ライト サポート バンドルを生成します。

# storfs-support


Cisco HX Data Platform インストーラ VM からの導入ログの収集

手順


ステップ 1

ssh と次の資格情報を使用して、HX Data Platform インストーラ VM にログインします。

  • ユーザ名:root

  • パスワード (デフォルト): Cisco123

    (注)   

    システムは、デフォルトのパスワード [Cisco123] で出荷されますので、インストール中にこれを変更する必要があります。

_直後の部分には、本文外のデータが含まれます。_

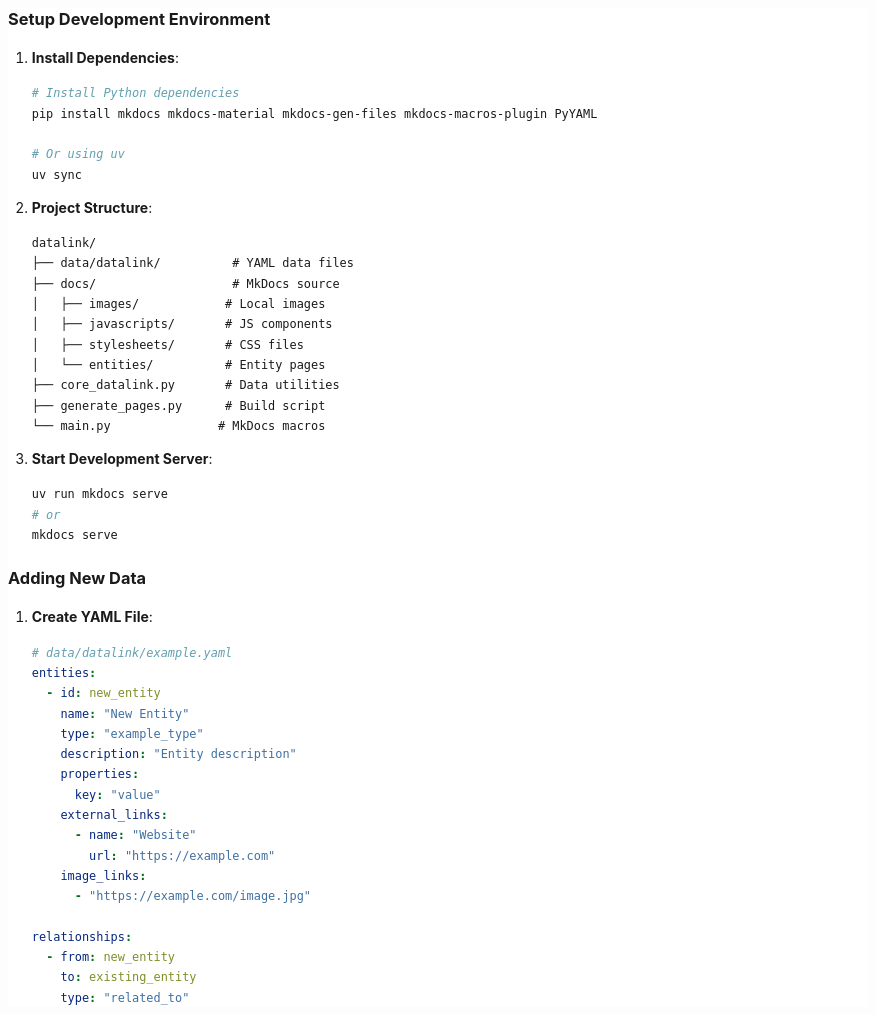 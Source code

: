 ### Setup Development Environment

1. **Install Dependencies**:
   ```bash
   # Install Python dependencies
   pip install mkdocs mkdocs-material mkdocs-gen-files mkdocs-macros-plugin PyYAML

   # Or using uv
   uv sync
   ```

2. **Project Structure**:
   ```
   datalink/
   ├── data/datalink/          # YAML data files
   ├── docs/                   # MkDocs source
   │   ├── images/            # Local images
   │   ├── javascripts/       # JS components
   │   ├── stylesheets/       # CSS files
   │   └── entities/          # Entity pages
   ├── core_datalink.py       # Data utilities
   ├── generate_pages.py      # Build script
   └── main.py               # MkDocs macros
   ```

3. **Start Development Server**:
   ```bash
   uv run mkdocs serve
   # or
   mkdocs serve
   ```

### Adding New Data

1. **Create YAML File**:
   ```yaml
   # data/datalink/example.yaml
   entities:
     - id: new_entity
       name: "New Entity"
       type: "example_type"
       description: "Entity description"
       properties:
         key: "value"
       external_links:
         - name: "Website"
           url: "https://example.com"
       image_links:
         - "https://example.com/image.jpg"

   relationships:
     - from: new_entity
       to: existing_entity
       type: "related_to"
   ```
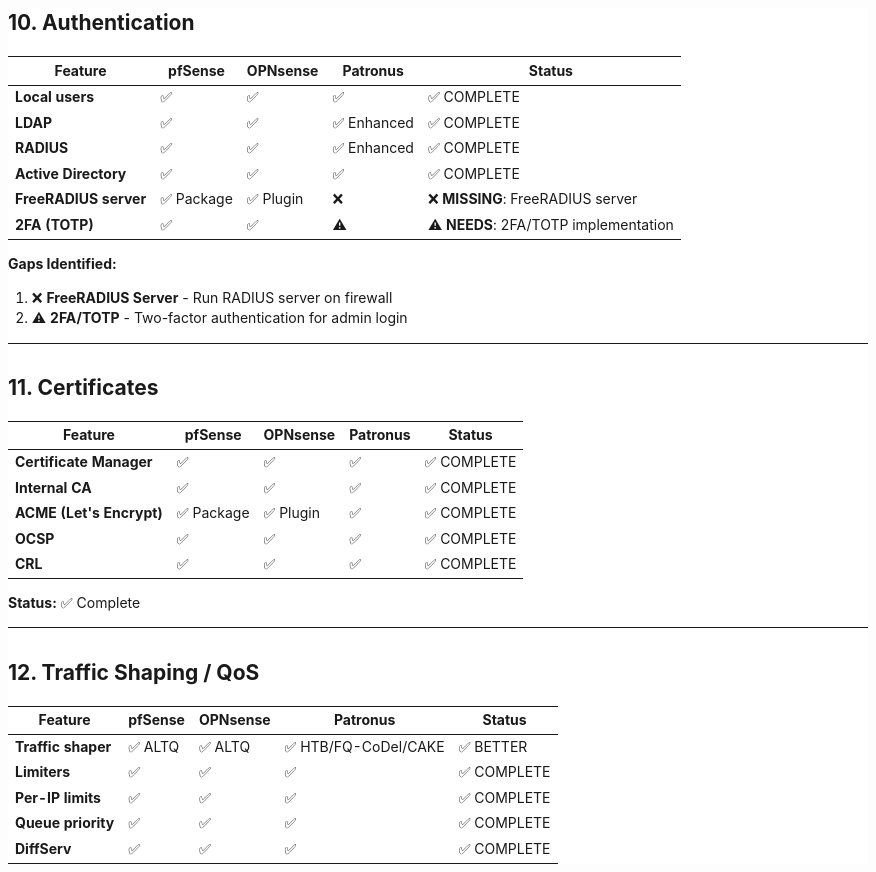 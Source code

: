 ## 10. Authentication

| Feature | pfSense | OPNsense | Patronus | Status |
|---------|---------|----------|----------|--------|
| **Local users** | ✅ | ✅ | ✅ | ✅ COMPLETE |
| **LDAP** | ✅ | ✅ | ✅ Enhanced | ✅ COMPLETE |
| **RADIUS** | ✅ | ✅ | ✅ Enhanced | ✅ COMPLETE |
| **Active Directory** | ✅ | ✅ | ✅ | ✅ COMPLETE |
| **FreeRADIUS server** | ✅ Package | ✅ Plugin | ❌ | ❌ **MISSING**: FreeRADIUS server |
| **2FA (TOTP)** | ✅ | ✅ | ⚠️ | ⚠️ **NEEDS**: 2FA/TOTP implementation |

**Gaps Identified:**
1. ❌ **FreeRADIUS Server** - Run RADIUS server on firewall
2. ⚠️ **2FA/TOTP** - Two-factor authentication for admin login

---

## 11. Certificates

| Feature | pfSense | OPNsense | Patronus | Status |
|---------|---------|----------|----------|--------|
| **Certificate Manager** | ✅ | ✅ | ✅ | ✅ COMPLETE |
| **Internal CA** | ✅ | ✅ | ✅ | ✅ COMPLETE |
| **ACME (Let's Encrypt)** | ✅ Package | ✅ Plugin | ✅ | ✅ COMPLETE |
| **OCSP** | ✅ | ✅ | ✅ | ✅ COMPLETE |
| **CRL** | ✅ | ✅ | ✅ | ✅ COMPLETE |

**Status:** ✅ Complete

---

## 12. Traffic Shaping / QoS

| Feature | pfSense | OPNsense | Patronus | Status |
|---------|---------|----------|----------|--------|
| **Traffic shaper** | ✅ ALTQ | ✅ ALTQ | ✅ HTB/FQ-CoDel/CAKE | ✅ BETTER |
| **Limiters** | ✅ | ✅ | ✅ | ✅ COMPLETE |
| **Per-IP limits** | ✅ | ✅ | ✅ | ✅ COMPLETE |
| **Queue priority** | ✅ | ✅ | ✅ | ✅ COMPLETE |
| **DiffServ** | ✅ | ✅ | ✅ | ✅ COMPLETE |
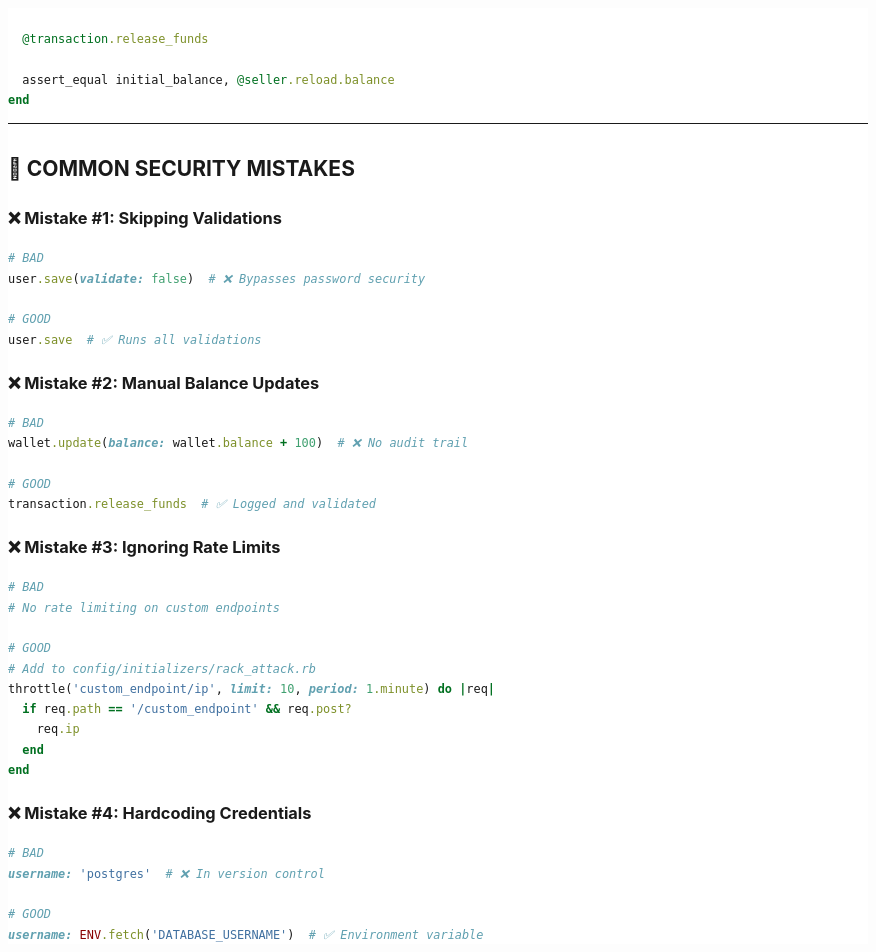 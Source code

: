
 ```ruby
  
  @transaction.release_funds
  
  assert_equal initial_balance, @seller.reload.balance
end
```

---

## 🚨 COMMON SECURITY MISTAKES

### ❌ Mistake #1: Skipping Validations
```ruby
# BAD
user.save(validate: false)  # ❌ Bypasses password security

# GOOD
user.save  # ✅ Runs all validations
```

### ❌ Mistake #2: Manual Balance Updates
```ruby
# BAD
wallet.update(balance: wallet.balance + 100)  # ❌ No audit trail

# GOOD
transaction.release_funds  # ✅ Logged and validated
```

### ❌ Mistake #3: Ignoring Rate Limits
```ruby
# BAD
# No rate limiting on custom endpoints

# GOOD
# Add to config/initializers/rack_attack.rb
throttle('custom_endpoint/ip', limit: 10, period: 1.minute) do |req|
  if req.path == '/custom_endpoint' && req.post?
    req.ip
  end
end
```

### ❌ Mistake #4: Hardcoding Credentials
```ruby
# BAD
username: 'postgres'  # ❌ In version control

# GOOD
username: ENV.fetch('DATABASE_USERNAME')  # ✅ Environment variable
```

ユーザーが入力した新しいパスワードを指定しない限り、インストールを続行できません。

ステップ 2

コマンド deployment-support を実行します

ログの生成にかかる時間は 1 分未満です。

ステップ 3

/var/support ディレクトリで tar.gz ログを見つけます。次に例を示します。

storfs-support_2016-06-22--06-25-35_Cisco-HX-Data-Platform-Installer.tar.gz

ステップ 4

.tar.gz ファイルを Cisco FTP サーバにアップロードします。


vCenter Server からのログの収集

手順


ステップ 1

ssh を使用して vCenter サーバにログインします。

ステップ 2

コマンド vc-support -l を実行します。

vCenter サーバで稼働しているノードの数に応じて、ログの生成には約 10 ~ 20 分かかります。

ステップ 3

/storage/log ディレクトリでログを見つけます。

ステップ 4

ログを Cisco FTP サーバにアップロードします。


vSphere Web Client からのログの収集

vSphere Web Client から、Cisco HX Data Platform ストレージ クラスタ ESXi ホスト、コントローラ VM、vCenter サーバのログの一部またはすべてを選択的に収集できます。

手順


ステップ 1

vSphere Web Clientにログインします。[Navigator] から、[vCenter Inventory Lists] > [Resources] > [vCenter Servers] > [server] の順に選択します。

ステップ 2

HX Data Platform クラスタの vCenter サーバを右クリックし、[Export System Logs] を選択します。

ステップ 3

[Source] パネルから、ログの収集元サーバを選択します。

ステップ 4

オプションで、vCenter ログを含めるには、[Include vCenter Server and vSphere Web Client logs] を選択して [Next] をクリックします。

ステップ 5

[Ready to Complete] パネルで、含めるシステム ログを選択します。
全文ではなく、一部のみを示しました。